For the moment, while the racial grievances of 2014 have
chilled on the polar vortex, and no unarmed black teens have been shot by
cops for a couple of weeks, it might be a good time to continue that honest
discussion about race that the media nabobs — such as Charles Blow and
Nicholas Kristof of The New York Times and Don Lemon of CNN — demand
when some incendiary event goes down and tensions across the country become
unbearable. That demand, of course, is a political booby-trap because any
discussion not founded on the presumption of white malice is instantly deemed
inadmissible and “racist” — which is just cheap demagogic despotism designed
to shut down the very discussion they asked for. So that is exactly what I expect
in response to this essay.
I bring these matters up because it seems to me that the
long, arduous, costly battle for “civil rights” which began in my childhood a
half century ago is beginning to look like a lost cause. The movies and TV
are full of black / white buddy stories, and commercial images of a shared
American experience as if there really was a common culture that blacks and
whites felt an equal investment in.

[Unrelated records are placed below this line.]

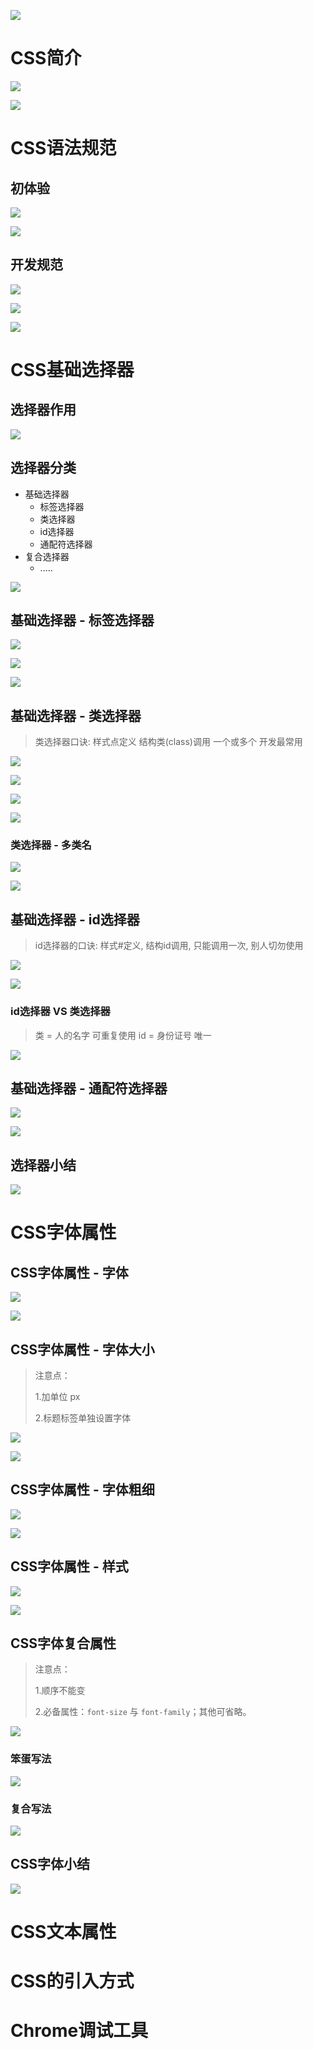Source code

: 
![](media_003/001.png)


# CSS简介

![](media_003/002.png)

![](media_003/003.png)



# CSS语法规范

## 初体验

![](media_003/004.png)

![](media_003/005.png)

## 开发规范

![](media_003/006.png)

![](media_003/007.png)

![](media_003/008.png)



# CSS基础选择器

## 选择器作用

![](media_003/009.png)

## 选择器分类

* 基础选择器
  * 标签选择器
  * 类选择器
  * id选择器
  * 通配符选择器
* 复合选择器
  * .....

![](media_003/010.png)

## 基础选择器 - 标签选择器

![](media_003/011.png)

![](media_003/012.png)

![](media_003/013.png)

## 基础选择器 - 类选择器

> 类选择器口诀: 样式点定义  结构类(class)调用  一个或多个 开发最常用

![](media_003/014.png)

![](media_003/015.png)

![](media_003/016.png)

![](media_003/017.png)

### 类选择器 - 多类名

![](media_003/018.png)

![](media_003/019.png)

## 基础选择器 - id选择器

> id选择器的口诀: 样式#定义, 结构id调用, 只能调用一次, 别人切勿使用

![](media_003/020.png)

![](media_003/021.png)

### id选择器 VS 类选择器

> 类 = 人的名字    可重复使用
> id = 身份证号    唯一

![](media_003/022.png)

## 基础选择器 - 通配符选择器

![](media_003/023.png)

![](media_003/024.png)

## 选择器小结

![](media_003/025.png)


# CSS字体属性

## CSS字体属性 - 字体

![](media_003/026.png)

![](media_003/027.png)

## CSS字体属性 - 字体大小

> 注意点：
>
> 1.加单位 px
>
> 2.标题标签单独设置字体

![](media_003/028.png)

![](media_003/029.png)

## CSS字体属性 - 字体粗细

![](media_003/030.png)

![](media_003/031.png)

## CSS字体属性 - 样式

![](media_003/032.png)

![](media_003/033.png)

## CSS字体复合属性

> 注意点：
> 
> 1.顺序不能变
>
> 2.必备属性：`font-size` 与 `font-family`；其他可省略。

![](media_003/036.png)

### 笨蛋写法

![](media_003/034.png)

### 复合写法

![](media_003/035.png)

## CSS字体小结

![](media_003/037.png)


# CSS文本属性


# CSS的引入方式


# Chrome调试工具


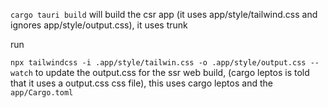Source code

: 
`cargo tauri build` will build the csr app (it uses app/style/tailwind.css and ignores app/style/output.css), it uses trunk

run

`npx tailwindcss -i .app/style/tailwin.css -o .app/style/output.css --watch`
to update the output.css for the ssr web build, (cargo leptos is told that it uses a output.css css file), this uses cargo leptos and the `app/Cargo.toml`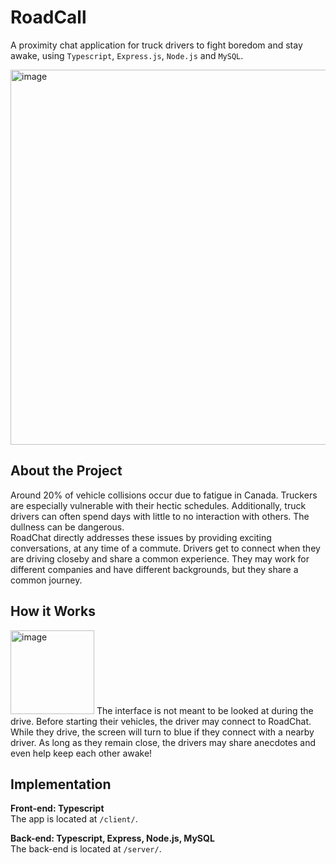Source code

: # RoadCall
A proximity chat application for truck drivers to fight boredom and stay awake, using `Typescript`, `Express.js`, `Node.js` and `MySQL`.

<img width="600" alt="image" src="https://user-images.githubusercontent.com/56971054/203176175-220778d5-6e81-40a0-9b04-5d4ba61dbe36.png">

## About the Project
Around 20% of vehicle collisions occur due to fatigue in Canada. Truckers are especially vulnerable with their hectic schedules. Additionally, truck drivers can often spend days with little to no interaction with others. The dullness can be dangerous.   
RoadChat directly addresses these issues by providing exciting conversations, at any time of a commute. Drivers get to connect when they are driving closeby and share a common experience. They may work for different companies and have different backgrounds, but they share a common journey.   
## How it Works
<img width="134" alt="image" src="https://user-images.githubusercontent.com/56971054/202891652-e9131f74-ecf5-43c9-bfe4-78529a316787.png">
The interface is not meant to be looked at during the drive. Before starting their vehicles, the driver may connect to RoadChat. While they drive, the screen will turn to blue if they connect with a nearby driver. As long as they remain close, the drivers may share anecdotes and even help keep each other awake!  


## Implementation

**Front-end: Typescript**  
The app is located at `/client/`.

**Back-end: Typescript, Express, Node.js, MySQL**  
The back-end is located at `/server/`.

These stories and images are largely
wishful, though I believe the dream of a common culture that would nurture
all types of people in America stood at the heart of civil rights idealism of
the sort represented by Martin Luther King and the white public figures who
marched in solidarity with him.
Something went terribly wrong in the early going, and I
don’t think there has ever been an honest discussion about it by American
social thought leaders of any race, though I have raised the point more than
once in passing. It was the paradoxical rise of black separatist politics at
the exact historical moment of civil rights triumph when the two landmark
civil rights bills were passed: the Public Accommodations Act of 1964 and the
Voting Rights Act of 1965.
Black separatism had been around since the late 19th
century as a counterpoint to the earlier post-slavery idea represented by
Booker T. Washington, which proposed that black earnestness would eventually
be recognized by white America and rewarded, at least with economic
participation. That idea was opposed by less patient, younger figures such as
W.E.B Du Bois and Marcus Garvey who promoted what was then called
“Pan-Africanism.” But the debate was superseded by the crises of the Great
Depression and Second World War. By the early 1960s, black separatism had
revived, personified first by Malcolm X (assassinated by rival Black Muslims,
1965), and the disillusioned former Freedom Rider Stokely Carmichael, who
coined the slogan “black power,” and then by scores of public players and
followers.
What I think happened is that the sudden prospect of true
legal equality produced deep anxiety across black America, so that opting out
provided a comfortable alternative. I saw it play out at my college in 1970
when the “militant” black students organization demanded a separate black
student union. In the face of the civil rights acts passed only a few years
earlier, this should have been regarded as a sort of outrage, but
pusillanimous college administrators caved in and bought a house for that
purpose. And of course the same thing happened all over the country, so that
a new form of separate-but-equal was reestablished by popular
demand.
That blunder by academic leaders set a tragic tone for
the forty years that followed. To rationalize the new separate-but-equal
ethos, these people of liberal good intentions constructed an elaborate
ideology of “multiculturalism” and “diversity” that had the tragic unintended
consequence of obliterating the foundational idea of a common culture that
had animated the struggle Dr. King gave his life to, as well the basic notion
of what it meant to be an American.
A common culture did exist in America before the 1960s,
at least in terms of manners, standards of decent behavior, and even
language. It was what allowed people of good will in the 20th
century to believe in “one nation indivisible.” Hence, the question America
needs to ask itself: do we have enough moral focus to revive the idea that a
common culture actually matters? If not, expect unending strife.